━━ Entries supplied

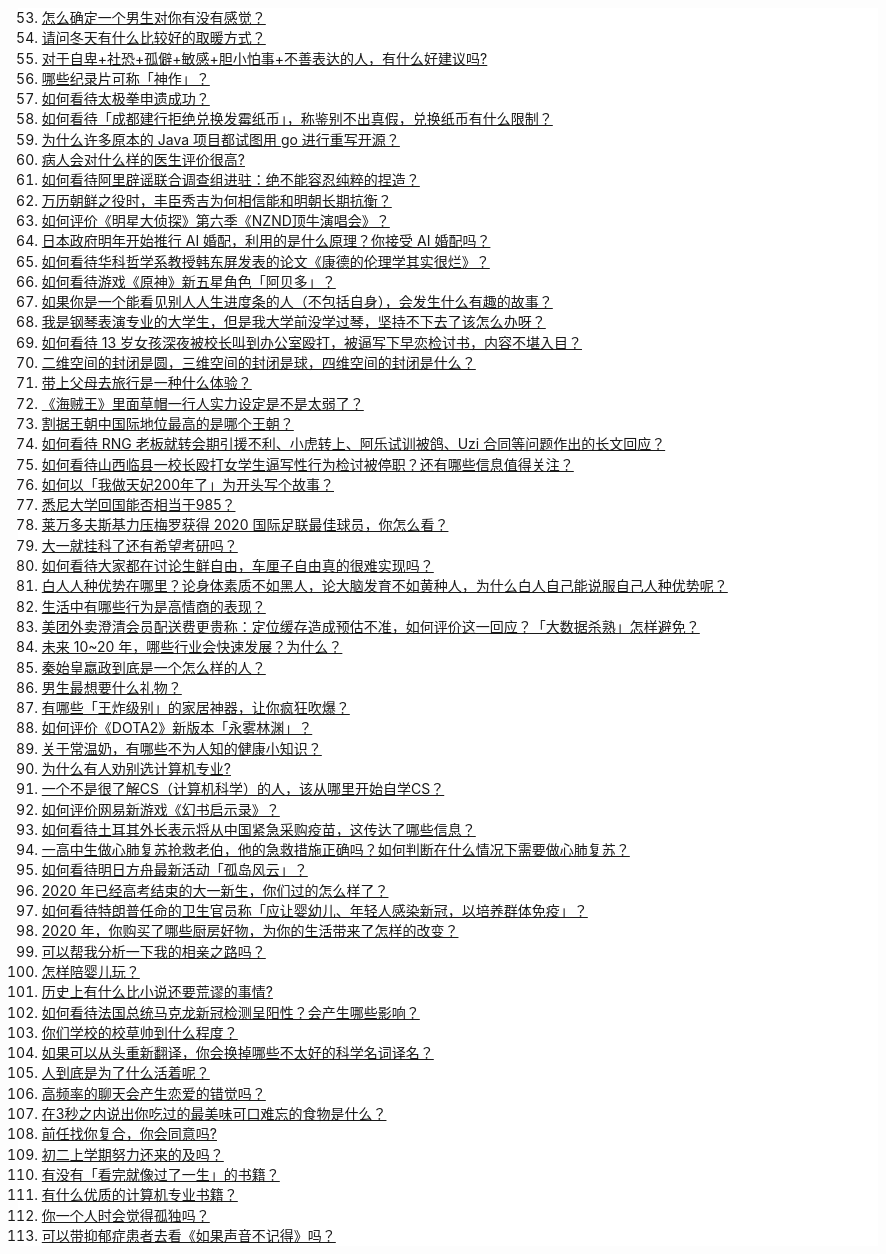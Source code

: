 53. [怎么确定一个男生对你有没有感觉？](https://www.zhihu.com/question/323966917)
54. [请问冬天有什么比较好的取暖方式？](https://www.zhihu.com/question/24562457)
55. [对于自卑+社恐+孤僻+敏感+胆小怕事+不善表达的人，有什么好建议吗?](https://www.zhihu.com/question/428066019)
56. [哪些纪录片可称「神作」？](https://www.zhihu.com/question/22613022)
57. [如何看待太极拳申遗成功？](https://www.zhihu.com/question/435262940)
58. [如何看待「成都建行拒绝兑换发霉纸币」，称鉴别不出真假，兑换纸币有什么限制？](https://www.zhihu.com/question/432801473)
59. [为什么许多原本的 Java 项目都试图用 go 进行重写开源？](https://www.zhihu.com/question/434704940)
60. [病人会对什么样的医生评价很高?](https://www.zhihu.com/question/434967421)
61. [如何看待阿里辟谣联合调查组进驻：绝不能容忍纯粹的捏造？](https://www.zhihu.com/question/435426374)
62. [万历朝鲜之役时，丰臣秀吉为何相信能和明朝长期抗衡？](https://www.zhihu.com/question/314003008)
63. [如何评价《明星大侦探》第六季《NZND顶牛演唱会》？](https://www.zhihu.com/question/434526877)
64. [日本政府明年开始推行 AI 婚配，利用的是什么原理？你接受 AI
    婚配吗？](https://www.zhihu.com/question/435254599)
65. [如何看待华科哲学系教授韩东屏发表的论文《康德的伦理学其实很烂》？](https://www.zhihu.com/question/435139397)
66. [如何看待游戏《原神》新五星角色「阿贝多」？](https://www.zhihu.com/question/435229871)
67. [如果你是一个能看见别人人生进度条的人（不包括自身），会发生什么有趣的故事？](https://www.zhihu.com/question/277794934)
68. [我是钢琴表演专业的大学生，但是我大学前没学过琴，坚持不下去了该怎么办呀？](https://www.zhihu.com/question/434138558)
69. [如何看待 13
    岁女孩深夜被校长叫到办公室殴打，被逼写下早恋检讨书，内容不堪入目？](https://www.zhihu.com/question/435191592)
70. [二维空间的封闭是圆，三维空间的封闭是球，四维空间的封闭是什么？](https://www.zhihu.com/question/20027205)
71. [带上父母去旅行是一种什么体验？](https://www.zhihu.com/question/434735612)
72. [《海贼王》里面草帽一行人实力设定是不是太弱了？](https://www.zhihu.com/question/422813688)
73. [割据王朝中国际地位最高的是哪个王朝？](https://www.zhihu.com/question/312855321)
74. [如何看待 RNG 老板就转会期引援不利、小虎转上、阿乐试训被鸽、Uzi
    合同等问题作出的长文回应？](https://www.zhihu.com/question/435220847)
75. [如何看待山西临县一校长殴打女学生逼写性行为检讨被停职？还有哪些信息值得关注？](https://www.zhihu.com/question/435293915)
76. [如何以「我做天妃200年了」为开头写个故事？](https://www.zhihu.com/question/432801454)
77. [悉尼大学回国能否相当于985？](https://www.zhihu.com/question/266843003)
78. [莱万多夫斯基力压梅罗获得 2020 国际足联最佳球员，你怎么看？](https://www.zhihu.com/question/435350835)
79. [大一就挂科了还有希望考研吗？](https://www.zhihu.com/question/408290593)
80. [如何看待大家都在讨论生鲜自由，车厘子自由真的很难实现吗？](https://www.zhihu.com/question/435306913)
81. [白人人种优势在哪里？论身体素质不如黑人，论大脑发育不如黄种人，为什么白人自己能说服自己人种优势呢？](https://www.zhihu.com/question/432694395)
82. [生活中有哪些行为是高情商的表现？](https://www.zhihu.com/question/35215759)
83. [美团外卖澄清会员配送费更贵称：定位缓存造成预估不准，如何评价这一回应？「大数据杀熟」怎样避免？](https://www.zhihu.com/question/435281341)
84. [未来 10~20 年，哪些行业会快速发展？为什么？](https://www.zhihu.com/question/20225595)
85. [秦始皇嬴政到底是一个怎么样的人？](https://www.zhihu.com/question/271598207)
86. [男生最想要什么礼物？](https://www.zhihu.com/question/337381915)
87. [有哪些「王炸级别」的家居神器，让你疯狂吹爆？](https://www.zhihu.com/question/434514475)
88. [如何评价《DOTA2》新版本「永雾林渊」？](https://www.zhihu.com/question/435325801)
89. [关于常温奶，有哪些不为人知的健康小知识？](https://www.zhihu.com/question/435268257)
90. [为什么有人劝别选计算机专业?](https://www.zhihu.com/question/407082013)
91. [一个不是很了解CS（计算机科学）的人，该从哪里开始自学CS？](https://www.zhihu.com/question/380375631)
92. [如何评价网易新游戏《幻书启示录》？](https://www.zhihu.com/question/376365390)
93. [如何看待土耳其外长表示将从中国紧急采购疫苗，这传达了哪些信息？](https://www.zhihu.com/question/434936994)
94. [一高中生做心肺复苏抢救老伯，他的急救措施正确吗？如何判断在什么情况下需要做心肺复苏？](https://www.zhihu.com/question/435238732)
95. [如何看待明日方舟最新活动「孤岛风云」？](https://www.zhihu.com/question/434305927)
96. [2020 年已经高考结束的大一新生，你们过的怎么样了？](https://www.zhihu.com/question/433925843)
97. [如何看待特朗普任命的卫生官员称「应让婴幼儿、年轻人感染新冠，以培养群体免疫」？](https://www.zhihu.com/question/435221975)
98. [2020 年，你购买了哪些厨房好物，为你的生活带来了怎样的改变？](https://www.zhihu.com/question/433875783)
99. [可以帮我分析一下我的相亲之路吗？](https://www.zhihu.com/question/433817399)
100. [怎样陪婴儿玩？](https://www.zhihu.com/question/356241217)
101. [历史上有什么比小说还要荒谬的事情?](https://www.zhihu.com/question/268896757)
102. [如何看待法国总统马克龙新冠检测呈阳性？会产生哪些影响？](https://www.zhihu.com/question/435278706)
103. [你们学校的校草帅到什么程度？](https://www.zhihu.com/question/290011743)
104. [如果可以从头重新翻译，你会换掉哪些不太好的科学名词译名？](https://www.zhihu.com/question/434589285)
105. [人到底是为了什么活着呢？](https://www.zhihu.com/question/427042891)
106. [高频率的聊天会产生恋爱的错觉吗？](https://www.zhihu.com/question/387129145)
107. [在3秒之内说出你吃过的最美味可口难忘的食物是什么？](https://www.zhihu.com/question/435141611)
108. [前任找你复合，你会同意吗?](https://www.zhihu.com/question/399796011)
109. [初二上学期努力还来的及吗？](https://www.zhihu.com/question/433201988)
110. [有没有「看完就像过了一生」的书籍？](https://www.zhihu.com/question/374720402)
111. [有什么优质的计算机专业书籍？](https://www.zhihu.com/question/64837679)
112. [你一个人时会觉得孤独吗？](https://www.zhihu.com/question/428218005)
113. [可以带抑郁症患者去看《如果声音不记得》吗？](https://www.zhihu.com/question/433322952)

━━━━

§ **Task requirements**: In your copy, repeat each record exactly and include no pictures.

§ **Answer section**:
Source code

: 53. [怎么确定一个男生对你有没有感觉？](https://www.zhihu.com/question/323966917)
54. [请问冬天有什么比较好的取暖方式？](https://www.zhihu.com/question/24562457)
55. [对于自卑+社恐+孤僻+敏感+胆小怕事+不善表达的人，有什么好建议吗?](https://www.zhihu.com/question/428066019)
56. [哪些纪录片可称「神作」？](https://www.zhihu.com/question/22613022)
57. [如何看待太极拳申遗成功？](https://www.zhihu.com/question/435262940)
58. [如何看待「成都建行拒绝兑换发霉纸币」，称鉴别不出真假，兑换纸币有什么限制？](https://www.zhihu.com/question/432801473)
59. [为什么许多原本的 Java 项目都试图用 go 进行重写开源？](https://www.zhihu.com/question/434704940)
60. [病人会对什么样的医生评价很高?](https://www.zhihu.com/question/434967421)
61. [如何看待阿里辟谣联合调查组进驻：绝不能容忍纯粹的捏造？](https://www.zhihu.com/question/435426374)
62. [万历朝鲜之役时，丰臣秀吉为何相信能和明朝长期抗衡？](https://www.zhihu.com/question/314003008)
63. [如何评价《明星大侦探》第六季《NZND顶牛演唱会》？](https://www.zhihu.com/question/434526877)
64. [日本政府明年开始推行 AI 婚配，利用的是什么原理？你接受 AI
    婚配吗？](https://www.zhihu.com/question/435254599)
65. [如何看待华科哲学系教授韩东屏发表的论文《康德的伦理学其实很烂》？](https://www.zhihu.com/question/435139397)
66. [如何看待游戏《原神》新五星角色「阿贝多」？](https://www.zhihu.com/question/435229871)
67. [如果你是一个能看见别人人生进度条的人（不包括自身），会发生什么有趣的故事？](https://www.zhihu.com/question/277794934)
68. [我是钢琴表演专业的大学生，但是我大学前没学过琴，坚持不下去了该怎么办呀？](https://www.zhihu.com/question/434138558)
69. [如何看待 13
    岁女孩深夜被校长叫到办公室殴打，被逼写下早恋检讨书，内容不堪入目？](https://www.zhihu.com/question/435191592)
70. [二维空间的封闭是圆，三维空间的封闭是球，四维空间的封闭是什么？](https://www.zhihu.com/question/20027205)
71. [带上父母去旅行是一种什么体验？](https://www.zhihu.com/question/434735612)
72. [《海贼王》里面草帽一行人实力设定是不是太弱了？](https://www.zhihu.com/question/422813688)
73. [割据王朝中国际地位最高的是哪个王朝？](https://www.zhihu.com/question/312855321)
74. [如何看待 RNG 老板就转会期引援不利、小虎转上、阿乐试训被鸽、Uzi
    合同等问题作出的长文回应？](https://www.zhihu.com/question/435220847)
75. [如何看待山西临县一校长殴打女学生逼写性行为检讨被停职？还有哪些信息值得关注？](https://www.zhihu.com/question/435293915)
76. [如何以「我做天妃200年了」为开头写个故事？](https://www.zhihu.com/question/432801454)
77. [悉尼大学回国能否相当于985？](https://www.zhihu.com/question/266843003)
78. [莱万多夫斯基力压梅罗获得 2020 国际足联最佳球员，你怎么看？](https://www.zhihu.com/question/435350835)
79. [大一就挂科了还有希望考研吗？](https://www.zhihu.com/question/408290593)
80. [如何看待大家都在讨论生鲜自由，车厘子自由真的很难实现吗？](https://www.zhihu.com/question/435306913)
81. [白人人种优势在哪里？论身体素质不如黑人，论大脑发育不如黄种人，为什么白人自己能说服自己人种优势呢？](https://www.zhihu.com/question/432694395)
82. [生活中有哪些行为是高情商的表现？](https://www.zhihu.com/question/35215759)
83. [美团外卖澄清会员配送费更贵称：定位缓存造成预估不准，如何评价这一回应？「大数据杀熟」怎样避免？](https://www.zhihu.com/question/435281341)
84. [未来 10~20 年，哪些行业会快速发展？为什么？](https://www.zhihu.com/question/20225595)
85. [秦始皇嬴政到底是一个怎么样的人？](https://www.zhihu.com/question/271598207)
86. [男生最想要什么礼物？](https://www.zhihu.com/question/337381915)
87. [有哪些「王炸级别」的家居神器，让你疯狂吹爆？](https://www.zhihu.com/question/434514475)
88. [如何评价《DOTA2》新版本「永雾林渊」？](https://www.zhihu.com/question/435325801)
89. [关于常温奶，有哪些不为人知的健康小知识？](https://www.zhihu.com/question/435268257)
90. [为什么有人劝别选计算机专业?](https://www.zhihu.com/question/407082013)
91. [一个不是很了解CS（计算机科学）的人，该从哪里开始自学CS？](https://www.zhihu.com/question/380375631)
92. [如何评价网易新游戏《幻书启示录》？](https://www.zhihu.com/question/376365390)
93. [如何看待土耳其外长表示将从中国紧急采购疫苗，这传达了哪些信息？](https://www.zhihu.com/question/434936994)
94. [一高中生做心肺复苏抢救老伯，他的急救措施正确吗？如何判断在什么情况下需要做心肺复苏？](https://www.zhihu.com/question/435238732)
95. [如何看待明日方舟最新活动「孤岛风云」？](https://www.zhihu.com/question/434305927)
96. [2020 年已经高考结束的大一新生，你们过的怎么样了？](https://www.zhihu.com/question/433925843)
97. [如何看待特朗普任命的卫生官员称「应让婴幼儿、年轻人感染新冠，以培养群体免疫」？](https://www.zhihu.com/question/435221975)
98. [2020 年，你购买了哪些厨房好物，为你的生活带来了怎样的改变？](https://www.zhihu.com/question/433875783)
99. [可以帮我分析一下我的相亲之路吗？](https://www.zhihu.com/question/433817399)
100. [怎样陪婴儿玩？](https://www.zhihu.com/question/356241217)
101. [历史上有什么比小说还要荒谬的事情?](https://www.zhihu.com/question/268896757)
102. [如何看待法国总统马克龙新冠检测呈阳性？会产生哪些影响？](https://www.zhihu.com/question/435278706)
103. [你们学校的校草帅到什么程度？](https://www.zhihu.com/question/290011743)
104. [如果可以从头重新翻译，你会换掉哪些不太好的科学名词译名？](https://www.zhihu.com/question/434589285)
105. [人到底是为了什么活着呢？](https://www.zhihu.com/question/427042891)
106. [高频率的聊天会产生恋爱的错觉吗？](https://www.zhihu.com/question/387129145)
107. [在3秒之内说出你吃过的最美味可口难忘的食物是什么？](https://www.zhihu.com/question/435141611)
108. [前任找你复合，你会同意吗?](https://www.zhihu.com/question/399796011)
109. [初二上学期努力还来的及吗？](https://www.zhihu.com/question/433201988)
110. [有没有「看完就像过了一生」的书籍？](https://www.zhihu.com/question/374720402)
111. [有什么优质的计算机专业书籍？](https://www.zhihu.com/question/64837679)
112. [你一个人时会觉得孤独吗？](https://www.zhihu.com/question/428218005)
113. [可以带抑郁症患者去看《如果声音不记得》吗？](https://www.zhihu.com/question/433322952)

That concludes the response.